* Assignment:
Shown below is a listing with pictures; reproduce exactly, and only, the lines between the ones containing "only (not cloud-ready)" and "They are used", inclusive, leaving the pictures out.
:::
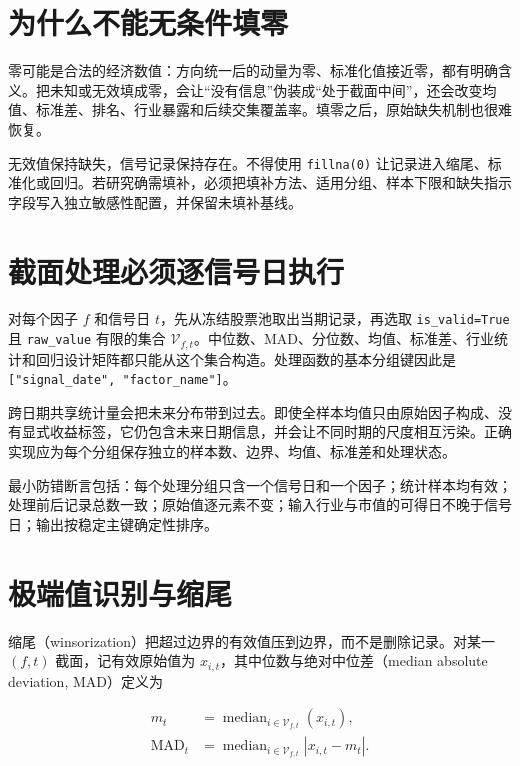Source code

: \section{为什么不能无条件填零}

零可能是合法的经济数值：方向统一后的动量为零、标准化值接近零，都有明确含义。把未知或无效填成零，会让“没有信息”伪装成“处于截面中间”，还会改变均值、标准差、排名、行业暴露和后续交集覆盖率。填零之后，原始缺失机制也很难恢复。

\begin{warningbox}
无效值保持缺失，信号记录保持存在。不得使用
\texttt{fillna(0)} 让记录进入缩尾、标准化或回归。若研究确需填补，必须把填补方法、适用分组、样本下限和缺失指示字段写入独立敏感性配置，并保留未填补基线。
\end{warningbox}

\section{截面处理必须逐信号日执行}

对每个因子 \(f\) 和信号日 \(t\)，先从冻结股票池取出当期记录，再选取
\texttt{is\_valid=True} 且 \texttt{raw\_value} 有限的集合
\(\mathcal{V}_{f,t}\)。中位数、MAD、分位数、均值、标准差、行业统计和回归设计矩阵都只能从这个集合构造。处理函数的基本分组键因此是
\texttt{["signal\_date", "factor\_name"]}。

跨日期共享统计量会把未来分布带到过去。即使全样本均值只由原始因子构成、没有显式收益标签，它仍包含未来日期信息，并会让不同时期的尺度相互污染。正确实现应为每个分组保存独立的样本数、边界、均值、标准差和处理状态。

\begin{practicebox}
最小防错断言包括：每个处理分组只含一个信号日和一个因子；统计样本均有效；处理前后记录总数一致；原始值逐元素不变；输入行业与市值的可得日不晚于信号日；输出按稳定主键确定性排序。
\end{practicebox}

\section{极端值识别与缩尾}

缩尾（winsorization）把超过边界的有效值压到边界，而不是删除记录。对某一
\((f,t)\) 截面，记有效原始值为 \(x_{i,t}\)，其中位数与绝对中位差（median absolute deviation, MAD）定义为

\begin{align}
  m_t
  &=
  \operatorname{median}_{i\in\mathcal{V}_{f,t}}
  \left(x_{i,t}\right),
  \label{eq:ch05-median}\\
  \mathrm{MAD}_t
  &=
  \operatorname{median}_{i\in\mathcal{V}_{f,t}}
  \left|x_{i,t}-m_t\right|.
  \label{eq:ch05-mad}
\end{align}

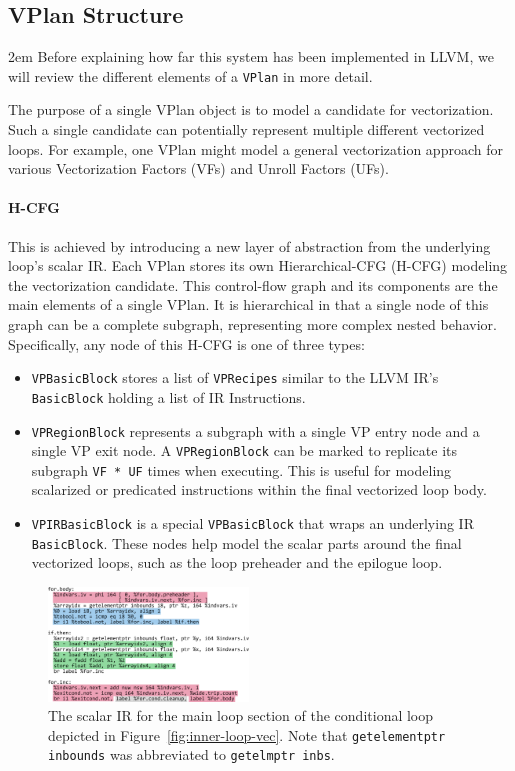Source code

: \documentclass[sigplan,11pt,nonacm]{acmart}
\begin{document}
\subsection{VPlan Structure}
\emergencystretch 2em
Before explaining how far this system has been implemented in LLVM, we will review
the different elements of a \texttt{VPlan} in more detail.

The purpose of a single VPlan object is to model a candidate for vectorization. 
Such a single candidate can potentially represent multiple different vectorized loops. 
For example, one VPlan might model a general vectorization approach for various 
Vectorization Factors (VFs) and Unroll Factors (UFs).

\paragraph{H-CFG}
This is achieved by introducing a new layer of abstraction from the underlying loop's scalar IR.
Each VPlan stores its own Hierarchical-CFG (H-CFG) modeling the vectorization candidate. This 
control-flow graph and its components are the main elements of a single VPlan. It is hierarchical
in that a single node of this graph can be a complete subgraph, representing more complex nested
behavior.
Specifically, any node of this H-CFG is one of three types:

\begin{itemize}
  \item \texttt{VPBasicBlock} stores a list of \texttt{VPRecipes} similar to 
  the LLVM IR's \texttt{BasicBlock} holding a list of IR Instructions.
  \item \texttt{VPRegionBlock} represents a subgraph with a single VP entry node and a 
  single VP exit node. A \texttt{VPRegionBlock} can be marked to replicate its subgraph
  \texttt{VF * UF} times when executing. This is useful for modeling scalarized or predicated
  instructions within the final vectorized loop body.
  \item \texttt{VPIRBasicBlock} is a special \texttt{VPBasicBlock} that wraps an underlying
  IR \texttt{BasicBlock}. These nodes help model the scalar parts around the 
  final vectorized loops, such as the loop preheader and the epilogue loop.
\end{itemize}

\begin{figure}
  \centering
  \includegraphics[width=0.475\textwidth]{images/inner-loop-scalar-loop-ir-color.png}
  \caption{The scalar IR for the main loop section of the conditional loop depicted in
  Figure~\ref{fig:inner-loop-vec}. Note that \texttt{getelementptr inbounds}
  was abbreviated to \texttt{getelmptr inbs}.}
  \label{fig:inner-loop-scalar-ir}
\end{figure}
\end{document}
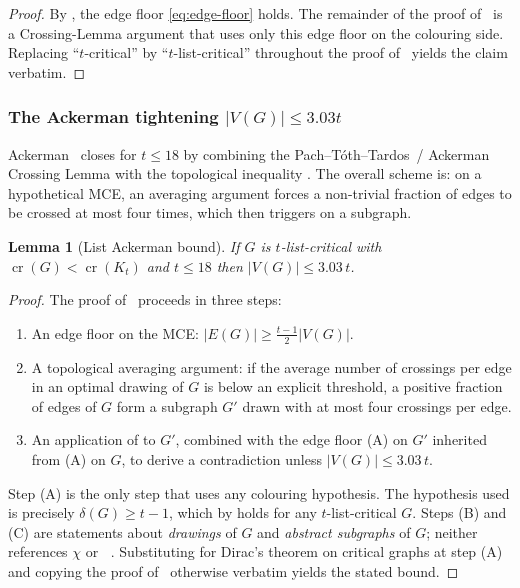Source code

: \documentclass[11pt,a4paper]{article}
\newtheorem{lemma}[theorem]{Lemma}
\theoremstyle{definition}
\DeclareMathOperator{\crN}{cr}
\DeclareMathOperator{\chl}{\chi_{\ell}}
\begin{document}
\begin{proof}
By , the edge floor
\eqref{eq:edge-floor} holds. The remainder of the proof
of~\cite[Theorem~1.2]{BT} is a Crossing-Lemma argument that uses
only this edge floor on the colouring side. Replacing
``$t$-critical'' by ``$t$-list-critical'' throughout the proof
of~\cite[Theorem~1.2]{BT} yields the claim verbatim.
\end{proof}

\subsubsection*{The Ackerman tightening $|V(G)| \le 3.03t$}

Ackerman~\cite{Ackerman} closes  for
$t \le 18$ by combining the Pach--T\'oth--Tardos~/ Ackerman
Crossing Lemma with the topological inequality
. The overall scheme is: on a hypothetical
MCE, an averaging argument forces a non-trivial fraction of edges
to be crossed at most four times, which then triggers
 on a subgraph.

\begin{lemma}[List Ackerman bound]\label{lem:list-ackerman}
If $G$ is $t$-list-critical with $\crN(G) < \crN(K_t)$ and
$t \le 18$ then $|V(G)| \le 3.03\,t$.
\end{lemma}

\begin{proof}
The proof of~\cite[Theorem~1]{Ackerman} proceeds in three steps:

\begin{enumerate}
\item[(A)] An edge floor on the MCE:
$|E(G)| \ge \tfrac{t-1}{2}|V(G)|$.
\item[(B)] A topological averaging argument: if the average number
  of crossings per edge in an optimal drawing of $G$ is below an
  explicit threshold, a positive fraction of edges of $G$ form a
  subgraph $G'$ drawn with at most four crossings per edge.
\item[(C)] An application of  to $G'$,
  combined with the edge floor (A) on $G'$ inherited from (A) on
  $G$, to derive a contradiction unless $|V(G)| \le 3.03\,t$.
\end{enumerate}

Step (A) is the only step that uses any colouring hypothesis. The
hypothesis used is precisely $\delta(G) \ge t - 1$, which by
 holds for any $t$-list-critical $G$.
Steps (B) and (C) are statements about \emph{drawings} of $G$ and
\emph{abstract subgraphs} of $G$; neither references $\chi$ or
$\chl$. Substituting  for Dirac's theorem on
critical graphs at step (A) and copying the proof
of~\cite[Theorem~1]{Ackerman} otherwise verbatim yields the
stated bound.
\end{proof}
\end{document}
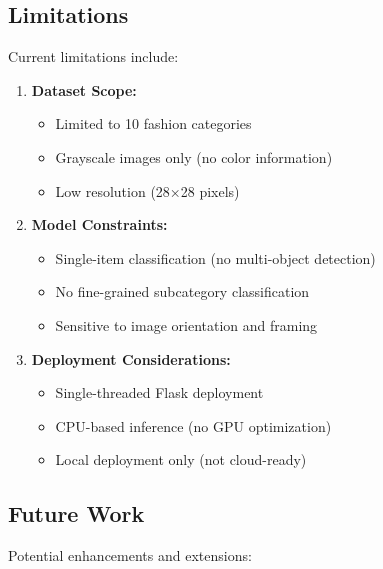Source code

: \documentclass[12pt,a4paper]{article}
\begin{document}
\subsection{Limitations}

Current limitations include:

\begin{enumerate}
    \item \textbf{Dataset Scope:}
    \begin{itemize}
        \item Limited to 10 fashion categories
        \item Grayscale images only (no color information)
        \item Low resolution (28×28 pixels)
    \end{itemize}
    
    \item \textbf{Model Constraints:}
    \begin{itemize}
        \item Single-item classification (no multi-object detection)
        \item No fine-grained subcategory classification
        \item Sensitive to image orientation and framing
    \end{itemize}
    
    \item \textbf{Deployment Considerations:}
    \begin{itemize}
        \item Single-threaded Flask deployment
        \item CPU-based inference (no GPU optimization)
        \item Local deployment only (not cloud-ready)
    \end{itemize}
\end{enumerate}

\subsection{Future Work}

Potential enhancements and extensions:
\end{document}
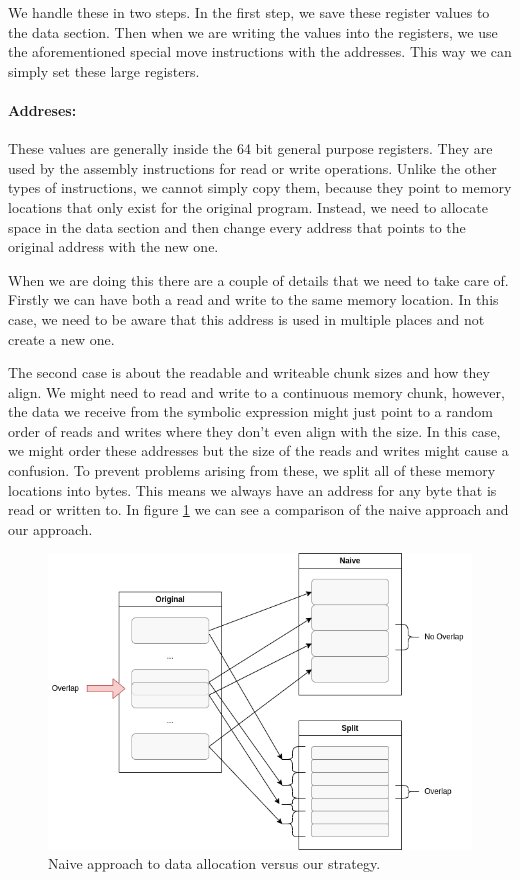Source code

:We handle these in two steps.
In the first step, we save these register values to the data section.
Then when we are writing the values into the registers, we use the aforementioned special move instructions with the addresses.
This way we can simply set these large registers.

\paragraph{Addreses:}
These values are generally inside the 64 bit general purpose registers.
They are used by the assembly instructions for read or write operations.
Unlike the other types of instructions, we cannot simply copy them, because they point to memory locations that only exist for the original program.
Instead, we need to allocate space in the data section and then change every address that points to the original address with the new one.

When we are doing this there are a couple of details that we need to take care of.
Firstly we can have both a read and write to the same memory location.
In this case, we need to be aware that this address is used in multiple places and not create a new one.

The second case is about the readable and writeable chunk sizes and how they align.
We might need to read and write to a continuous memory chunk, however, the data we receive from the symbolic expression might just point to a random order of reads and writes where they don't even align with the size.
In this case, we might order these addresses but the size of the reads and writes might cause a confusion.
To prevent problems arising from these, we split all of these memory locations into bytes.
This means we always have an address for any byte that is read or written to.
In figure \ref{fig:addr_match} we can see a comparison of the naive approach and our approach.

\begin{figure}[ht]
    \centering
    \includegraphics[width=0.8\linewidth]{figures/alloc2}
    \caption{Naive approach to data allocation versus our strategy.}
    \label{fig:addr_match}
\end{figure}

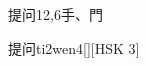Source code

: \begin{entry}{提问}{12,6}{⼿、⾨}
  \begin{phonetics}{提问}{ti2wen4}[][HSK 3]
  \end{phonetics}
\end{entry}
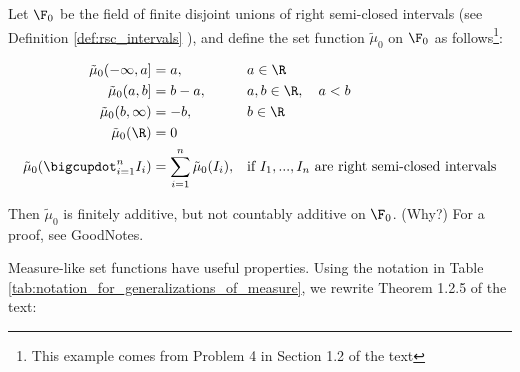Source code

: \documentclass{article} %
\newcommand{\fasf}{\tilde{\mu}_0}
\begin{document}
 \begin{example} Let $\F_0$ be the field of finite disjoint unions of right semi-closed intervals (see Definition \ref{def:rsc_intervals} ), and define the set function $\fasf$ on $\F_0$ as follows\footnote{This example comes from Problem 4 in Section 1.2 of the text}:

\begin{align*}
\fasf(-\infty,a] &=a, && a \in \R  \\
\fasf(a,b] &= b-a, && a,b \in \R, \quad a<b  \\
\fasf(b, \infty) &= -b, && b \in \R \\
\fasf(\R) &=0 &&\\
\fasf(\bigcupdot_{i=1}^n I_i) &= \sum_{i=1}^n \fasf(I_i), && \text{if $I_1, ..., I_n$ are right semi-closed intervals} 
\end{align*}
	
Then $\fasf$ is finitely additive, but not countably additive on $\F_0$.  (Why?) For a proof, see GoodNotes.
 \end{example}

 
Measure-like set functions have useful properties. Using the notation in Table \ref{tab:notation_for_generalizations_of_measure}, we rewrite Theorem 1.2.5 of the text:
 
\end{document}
:::
* Answer space:
        \item Local deployment only (not cloud-ready)
    \end{itemize}
\end{enumerate}

\subsection{Future Work}

Potential enhancements and extensions:
\end{document}
Source code

:We handle these in two steps.
In the first step, we save these register values to the data section.
Then when we are writing the values into the registers, we use the aforementioned special move instructions with the addresses.
This way we can simply set these large registers.

\paragraph{Addreses:}
These values are generally inside the 64 bit general purpose registers.
They are used by the assembly instructions for read or write operations.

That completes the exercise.